En los años que estuve trabajando en el instituto, aprobé tres cursos de Derecho con sendas becas, estudiando y yendo a la facultad por la tarde. Sin embargo, esta fue la ayuda y la comprensión que tuve de algunos profesores que se dedicaban a la enseñanza. Estos abusos no eran sólo conmigo: cuando un alumno sufría una caída, o se fracturaba un miembro haciendo deporte o por otra causa, el profesor de guardia llamaba a un taxi para que lo llevara al ambulatorio, que se encontraba a un kilómetro. De paso, le decían al alumno que lo atendieran con la cartilla del seguro de sus padres, y así no tenían que rellenar un formulario para que fuera atendido por el Seguro del Estudiante. Algunos hacían esto con total impunidad, aunque había profesores excelentes. A veces, se daban casos urgentes en que podían acercarlo en el vehículo de algún profesor o alumno, pero, allí los tenían esperando hasta que viniera el taxi.

En cuanto al escrito que le dirijo al delegado de…, en Granada, en 1999, debo señalar que la Administración guarda informes secretos en el expediente de algunos funcionarios, que nadie se ha molestado en comprobar si son ciertos, como los que envió el director del instituto. Mis problemas empiezan en la Delegación, desde el momento en que solicito al delegado “poder examinar esos documentos y sacar copia de los mismos”. Aquellos misteriosos informes desaparecieron de allí y nunca llegué a verlos –hoy día permanecen ocultos en cualquier cajón, de cualquier despacho, para que alguien los utilice en un momento determinado y con un fin concreto–, pero el caso es que, a partir de entonces, se desató la cacería y el acoso laboral, del que me quejé al presidente de la Junta de Personal de Granada y al Defensor del Pueblo Andaluz, dos meses más tarde. Las quejas no sirvieron para nada. Lo peor de todo esto es que la mala fama ya no te la quita nadie, aunque pasen treinta años, porque el expediente va pasando de unos destinos a otros, de unas manos a otras, de unas bocas a otras: estás “fichado para siempre” y tienes el triste honor de figurar en la “lista negra”, porque la Administración actual tiene sus “archivos secretos”.

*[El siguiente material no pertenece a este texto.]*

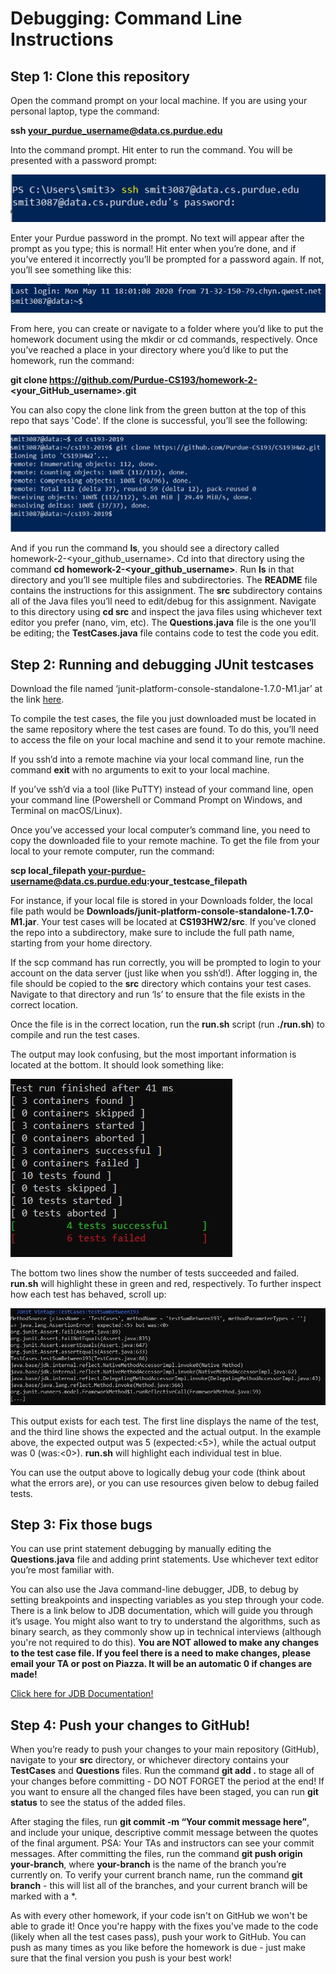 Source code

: # Debugging: Command Line Instructions

## Step 1: Clone this repository
Open the command prompt on your local machine. If you are using your personal laptop, type the command:

**ssh your_purdue_username@data.cs.purdue.edu**

Into the command prompt. Hit enter to run the command. You will be presented with a password prompt:

![](./images/commandline-passwordprompt.JPG)

Enter your Purdue password in the prompt. No text will appear after the prompt as you type; this is normal! Hit enter when you’re done, and if you’ve entered it incorrectly you’ll be prompted for a password again. If not, you’ll see something like this:

![](./images/successful-login.JPG)

From here, you can create or navigate to a folder where you’d like to put the homework document using the mkdir or cd commands, respectively. Once you’ve reached a place in your directory where you’d like to put the homework, run the command:

**git clone https://github.com/Purdue-CS193/homework-2-<your_GitHub_username>.git**

You can also copy the clone link from the green button at the top of this repo that says 'Code'. If the clone is successful, you’ll see the following:

![](./images/successful-clone.JPG)

And if you run the command **ls**, you should see a directory called homework-2-<your_github_username>. Cd into that directory using the command **cd homework-2-<your_github_username>**. Run **ls** in that directory and you’ll see multiple files and subdirectories. The **README** file contains the instructions for this assignment. The **src** subdirectory contains all of the Java files you’ll need to edit/debug for this assignment. Navigate to this directory using **cd src** and inspect the java files using whichever text editor you prefer (nano, vim, etc). The **Questions.java** file is the one you’ll be editing; the **TestCases.java** file contains code to test the code you edit.

## Step 2: Running and debugging JUnit testcases
Download the file named ‘junit-platform-console-standalone-1.7.0-M1.jar’ at the link [here](https://repo1.maven.org/maven2/org/junit/platform/junit-platform-console-standalone/1.7.0-M1/junit-platform-console-standalone-1.7.0-M1.jar).

To compile the test cases, the file you just downloaded must be located in the same repository where the test cases are found. To do this, you’ll need to access the file on your local machine and send it to your remote machine.

If you ssh’d into a remote machine via your local command line, run the command **exit** with no arguments to exit to your local machine. 

If you’ve ssh’d via a tool (like PuTTY) instead of your command line, open your command line (Powershell or Command Prompt on Windows, and Terminal on macOS/Linux).

Once you’ve accessed your local computer’s command line, you need to copy the downloaded file to your remote machine. To get the file from your local to your remote computer, run the command:

**scp local_filepath your-purdue-username@data.cs.purdue.edu:your_testcase_filepath**

For instance, if your local file is stored in your Downloads folder, the local file path would be **Downloads/junit-platform-console-standalone-1.7.0-M1.jar**. Your test cases will be located at **CS193HW2/src**. If you’ve cloned the repo into a subdirectory, make sure to include the full path name, starting from your home directory. 

If the scp command has run correctly, you will be prompted to login to your account on the data server (just like when you ssh’d!). After logging in, the file should be copied to the **src** directory which contains your test cases. Navigate to that directory and run ‘ls’ to ensure that the file exists in the correct location.

Once the file is in the correct location, run the **run.sh** script (run **./run.sh**) to compile and run the test cases.

The output may look confusing, but the most important information is located at the bottom. It should look something like:

![](./images/test_case_run_color.JPG)

The bottom two lines show the number of tests succeeded and failed. **run.sh** will highlight these in green and red, respectively. To further inspect how each test has behaved, scroll up:

![](./images/test_case_behavior_color.JPG)

This output exists for each test. The first line displays the name of the test, and the third line shows the expected and the actual output. In the example above, the expected output was 5 (expected:<5>), while the actual output was 0 (was:<0>). **run.sh** will highlight each individual test in blue.

You can use the output above to logically debug your code (think about what the errors are), or you can use resources given below to debug failed tests.

## Step 3: Fix those bugs
You can use print statement debugging by manually editing the **Questions.java** file and adding print statements. Use whichever text editor you’re most familiar with.

You can also use the Java command-line debugger, JDB, to debug by setting breakpoints and inspecting variables as you step through your code. There is a link below to JDB documentation, which will guide you through it’s usage.
You might also want to try to understand the algorithms, such as binary search, as they commonly show up in technical interviews (although you're not required to do this). **You are NOT allowed to make any changes to the test case file. If you feel there is a need to make changes, please email your TA or post on Piazza. It will be an automatic 0 if changes are made!**

[Click here for JDB Documentation!](https://www.tutorialspoint.com/jdb/jdb_syntax.htm)

## Step 4: Push your changes to GitHub!
When you’re ready to push your changes to your main repository (GitHub), navigate to your **src** directory, or whichever directory contains your **TestCases** and **Questions** files. Run the command **git add .** to stage all of your changes before committing - DO NOT FORGET the period at the end! If you want to ensure all the changed files have been staged, you can run **git status** to see the status of the added files. 

After staging the files, run **git commit -m “Your commit message here”**, and include your unique, descriptive commit message between the quotes of the final argument. PSA: Your TAs and instructors can see your commit messages.
After committing the files, run the command **git push origin your-branch**, where **your-branch** is the name of the branch you’re currently on. To verify your current branch name, run the command **git branch** - this will list all of the branches, and your current branch will be marked with a *.

As with every other homework, if your code isn't on GitHub we won't be able to grade it! Once you're happy with the fixes you've made to the code (likely when all the test cases pass), push your work to GitHub. You can push as many times as you like before the homework is due - just make sure that the final version you push is your best work!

Yo pude darme cuenta de que en un instituto de pueblo me habían convertido poco menos que en un delincuente, por gente sin escrúpulos. Hacía poco que estaba destinado en otro Centro, de Granada, cuando llegó una mujer de la calle y me pidió que le hiciera fotocopias, entonces le informé dónde podía hacerlas. Como era amiga del coordinador (un elemento, que no dio nunca un palo al agua), este me llamó a su despacho y allí me dijo entre otras cosas que era un monstruo, a pesar de que sabía perfectamente que entre mis funciones no estaban hacer fotocopias. Meses más tarde, yo era el único al que le descontaban la productividad de la nómina sin necesidad de justificar por qué tomaba esta medida arbitraria. He tratado de mostrar los abusos que ocurrían con el personal de la Administración, por lo que estábamos a merced del cacique de turno. He hablado con compañeros y, el que no se sometía, pobre de él. Los años han pasado pero estas “malas prácticas” de la Administración todavía las aplican a algunos disidentes, como podemos leer de vez en cuando en los periódicos. “Gregorio Samsa se despertó aquel lejano día convertido en una cucaracha”, el funcionario Frank Kafka también tuvo problemas con la Administración.